Anyone can fall prey to human trafficking and only 1% of those taken are ever rescued.
This is the warning from Charlene Louw, the founder of Zion Foundation International, a non-profit company fighting this form of modern-day slavery.
“It’s not only about being snatched off the street. The trafficker will groom a child by creating a friendship using social media. Even men fall prey, eager to work and earn only to be abused and molested.”
She was speaking at an event in Heathfield on Saturday to raise awareness about human trafficking.
Ms Louw said she was working at a safe house for victims of trafficking.
The house is known to the Tatler, but neither its name nor location can be revealed to protect those staying there.
Grizelda Grootboom, the guest speaker at the event, told of how she became a victim of human trafficking.
Ms Grootboom grew up in Woodstock and when her mother died, her father turned to alcohol.
She learnt to survive on the streets before moving to Johannesburg to start a new life. But her friend sold her into a life of sex and drugs. Ms Grootboom was tied up, gang raped for two weeks and forced to work as a sex slave.
At the age of 25, suicidal, she found her way to Home of Hope. But this was not to be the end of her story.

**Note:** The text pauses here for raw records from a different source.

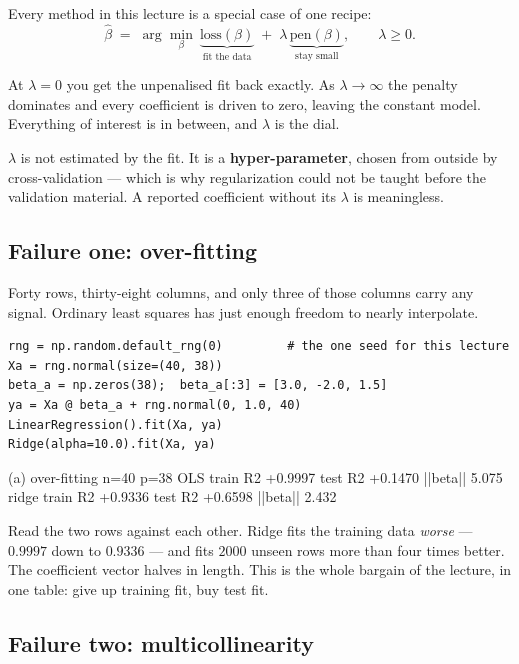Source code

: \documentclass[11pt]{article}
\newcommand{\bhat}{\hat\beta}
\begin{document}
Every method in this lecture is a special case of one recipe:
\begin{equation}
  \bhat \;=\; \arg\min_\beta\ \underbrace{\text{loss}(\beta)}_{\text{fit the
  data}} \;+\; \lambda\,\underbrace{\text{pen}(\beta)}_{\text{stay small}},
  \qquad \lambda \ge 0 .
  \label{eq:general}
\end{equation}

At $\lambda = 0$ you get the unpenalised fit back exactly. As
$\lambda \to \infty$ the penalty dominates and every coefficient is driven to
zero, leaving the constant model. Everything of interest is in between, and
$\lambda$ is the dial.

\begin{keyidea}
$\lambda$ is not estimated by the fit. It is a \textbf{hyper-parameter},
chosen from outside by cross-validation --- which is why regularization could
not be taught before the validation material. A reported coefficient without
its $\lambda$ is meaningless.
\end{keyidea}

\subsection{Failure one: over-fitting}

Forty rows, thirty-eight columns, and only three of those columns carry any
signal. Ordinary least squares has just enough freedom to nearly interpolate.

\begin{lstlisting}
rng = np.random.default_rng(0)         # the one seed for this lecture
Xa = rng.normal(size=(40, 38))
beta_a = np.zeros(38);  beta_a[:3] = [3.0, -2.0, 1.5]
ya = Xa @ beta_a + rng.normal(0, 1.0, 40)
LinearRegression().fit(Xa, ya)
Ridge(alpha=10.0).fit(Xa, ya)
\end{lstlisting}
\begin{codeout}
(a) over-fitting     n=40  p=38
    OLS   train R2 +0.9997   test R2 +0.1470   ||beta||    5.075
    ridge train R2 +0.9336   test R2 +0.6598   ||beta||    2.432
\end{codeout}

Read the two rows against each other. Ridge fits the training data
\emph{worse} --- $0.9997$ down to $0.9336$ --- and fits $2000$ unseen rows more
than four times better. The coefficient vector halves in length. This is the
whole bargain of the lecture, in one table: give up training fit, buy test
fit.

\subsection{Failure two: multicollinearity}
\end{document}
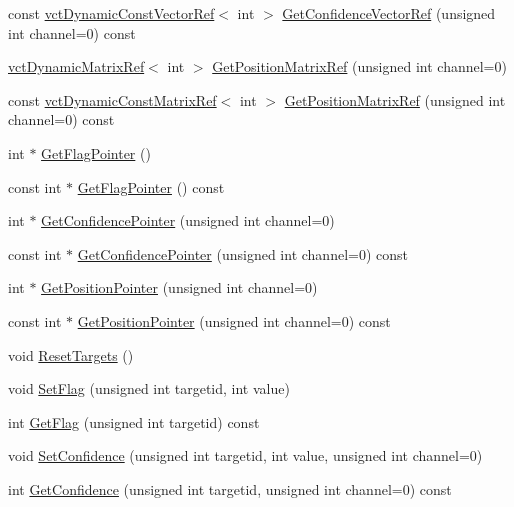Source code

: \begin{DoxyCompactItemize}
const \hyperlink{classvct_dynamic_const_vector_ref}{vct\+Dynamic\+Const\+Vector\+Ref}$<$ int $>$ \hyperlink{classsvl_sample_targets_a3236346e68eab08a762efbcf0e0350b8}{Get\+Confidence\+Vector\+Ref} (unsigned int channel=0) const 
\item 
\hyperlink{classvct_dynamic_matrix_ref}{vct\+Dynamic\+Matrix\+Ref}$<$ int $>$ \hyperlink{classsvl_sample_targets_a8b8d9ccac7265de45c308dbbfc1eb757}{Get\+Position\+Matrix\+Ref} (unsigned int channel=0)
\item 
const \hyperlink{classvct_dynamic_const_matrix_ref}{vct\+Dynamic\+Const\+Matrix\+Ref}$<$ int $>$ \hyperlink{classsvl_sample_targets_a9a77f72f0df2318ecb9aa9b2968c354a}{Get\+Position\+Matrix\+Ref} (unsigned int channel=0) const 
\item 
int $\ast$ \hyperlink{classsvl_sample_targets_a509bb541dd2840e20840ec4911ba1cb1}{Get\+Flag\+Pointer} ()
\item 
const int $\ast$ \hyperlink{classsvl_sample_targets_a3ad17166082ba970af9dd8313e63c827}{Get\+Flag\+Pointer} () const 
\item 
int $\ast$ \hyperlink{classsvl_sample_targets_a67205065691030b0e9c71aa025bc8141}{Get\+Confidence\+Pointer} (unsigned int channel=0)
\item 
const int $\ast$ \hyperlink{classsvl_sample_targets_a9a135aafd97bc84c10b85619dcbea7fc}{Get\+Confidence\+Pointer} (unsigned int channel=0) const 
\item 
int $\ast$ \hyperlink{classsvl_sample_targets_ad830943cfaba38deeb2b208bfd2826a7}{Get\+Position\+Pointer} (unsigned int channel=0)
\item 
const int $\ast$ \hyperlink{classsvl_sample_targets_ae976f2dfc186374e7a25d592a3c58037}{Get\+Position\+Pointer} (unsigned int channel=0) const 
\item 
void \hyperlink{classsvl_sample_targets_a5a552abb25e9e49a006b46cfba856610}{Reset\+Targets} ()
\item 
void \hyperlink{classsvl_sample_targets_a71356a8ccd8914048eda4db73c70e5bb}{Set\+Flag} (unsigned int targetid, int value)
\item 
int \hyperlink{classsvl_sample_targets_ad04b0134904188c5798bdac2e941b3a6}{Get\+Flag} (unsigned int targetid) const 
\item 
void \hyperlink{classsvl_sample_targets_a164f27c75f7495c69b21a0aebe113296}{Set\+Confidence} (unsigned int targetid, int value, unsigned int channel=0)
\item 
int \hyperlink{classsvl_sample_targets_ab2853c47b0768157de97609c59c23d32}{Get\+Confidence} (unsigned int targetid, unsigned int channel=0) const 

\end{DoxyCompactItemize}
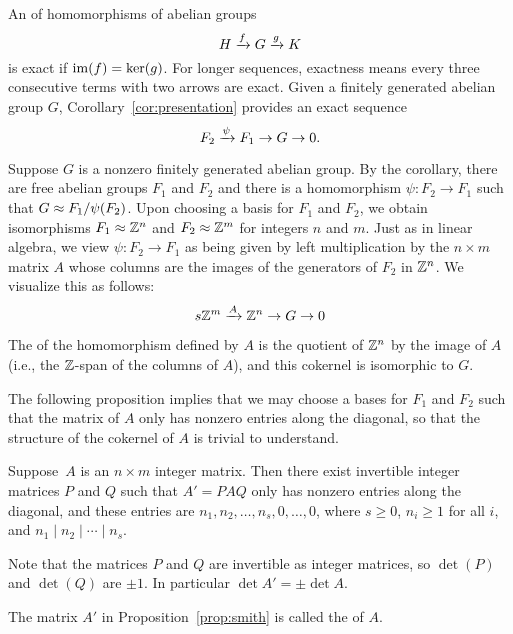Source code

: An  of homomorphisms of abelian groups
$$
	H \xrightarrow{f} G \xrightarrow{g} K
$$
is exact if $\operatorname{im}(f) = \ker(g)$.
For longer sequences, exactness means every three consecutive
terms with two arrows are exact.
Given a finitely generated abelian group $G$,
Corollary~\ref{cor:presentation} provides an exact sequence
$$
	F_2 \xrightarrow{\psi} F_1 \to G \to 0.
$$

Suppose $G$ is a nonzero finitely generated abelian group.  By the
corollary, there are free abelian groups $F_1$ and $F_2$ and there is a
homomorphism $\psi:F_2 \to F_1$ such that $G\approx F_1/\psi(F_2)$.
Upon choosing a basis for $F_1$ and $F_2$, we obtain isomorphisms
$F_1\approx \mathbb{Z}^n$ and $F_2\approx \mathbb{Z}^m$ for integers $n$ and $m$.
Just as in linear algebra, we view $\psi:F_2\to F_1$ as being given
by left multiplication by the $n\times m$ matrix $A$ whose columns
are the images of the generators of $F_2$ in $\mathbb{Z}^n$.  We visualize
this as follows:
$$
	s\mathbb{Z}^m \xrightarrow{A} \mathbb{Z}^n \to G \to 0
$$

The  of the homomorphism defined by $A$ is the quotient
of $\mathbb{Z}^n$ by the image of $A$ (i.e., the $\mathbb{Z}$-span of the columns of $A$),
and this cokernel is isomorphic to $G$.

The following proposition implies that we may choose a bases for $F_1$
and $F_2$ such that the matrix of $A$ only has nonzero entries along
the diagonal, so that the structure of the cokernel of $A$ is
trivial to understand.

\begin{proposition}
	\label{prop:smith}
	Suppose~$A$ is an $n\times m$ integer matrix.  Then there exist
	invertible integer matrices $P$ and $Q$ such that $A'=PAQ$ only
	has nonzero entries along the diagonal, and these entries are
	$n_1, n_2,\ldots, n_s,0,\ldots,0$, where
	$s\geq 0$, $n_i\geq 1$ for all $i$, and $n_1\mid n_2 \mid{} \cdots \mid{} n_s$.
\end{proposition}

\begin{remark}
	Note that the matrices $P$ and $Q$ are invertible as integer
	matrices, so $\det(P)$ and $\det(Q)$ are $\pm 1$. In particular
	$\det A' = \pm\det A$.
\end{remark}

\begin{definition}
	The matrix $A'$ in Proposition~\ref{prop:smith}
	is called the  of $A$.
\end{definition}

What followed was a hand-to-mouth life of being pimped and using drugs to sustain herself.
She is now an activist and author of Exit!, published in 2015 by Jacana, which tells the story of her life of prostitution and how she escaped from it.
Ms Grootboom spends her time giving talks to school pupils. She represented South Africa in 2017 at the annual Human Trafficking Conference.
According to anti-human trafficking non-profit organisation, A21, more than 53% of the population is vulnerable to trafficking.
South Africa, the organisation says, is known as a source, transit, and destination country, with an estimated 155 000 people enslaved. The beauty and perception of economic prosperity lure people from all over Africa and Asia with the promise of a better life.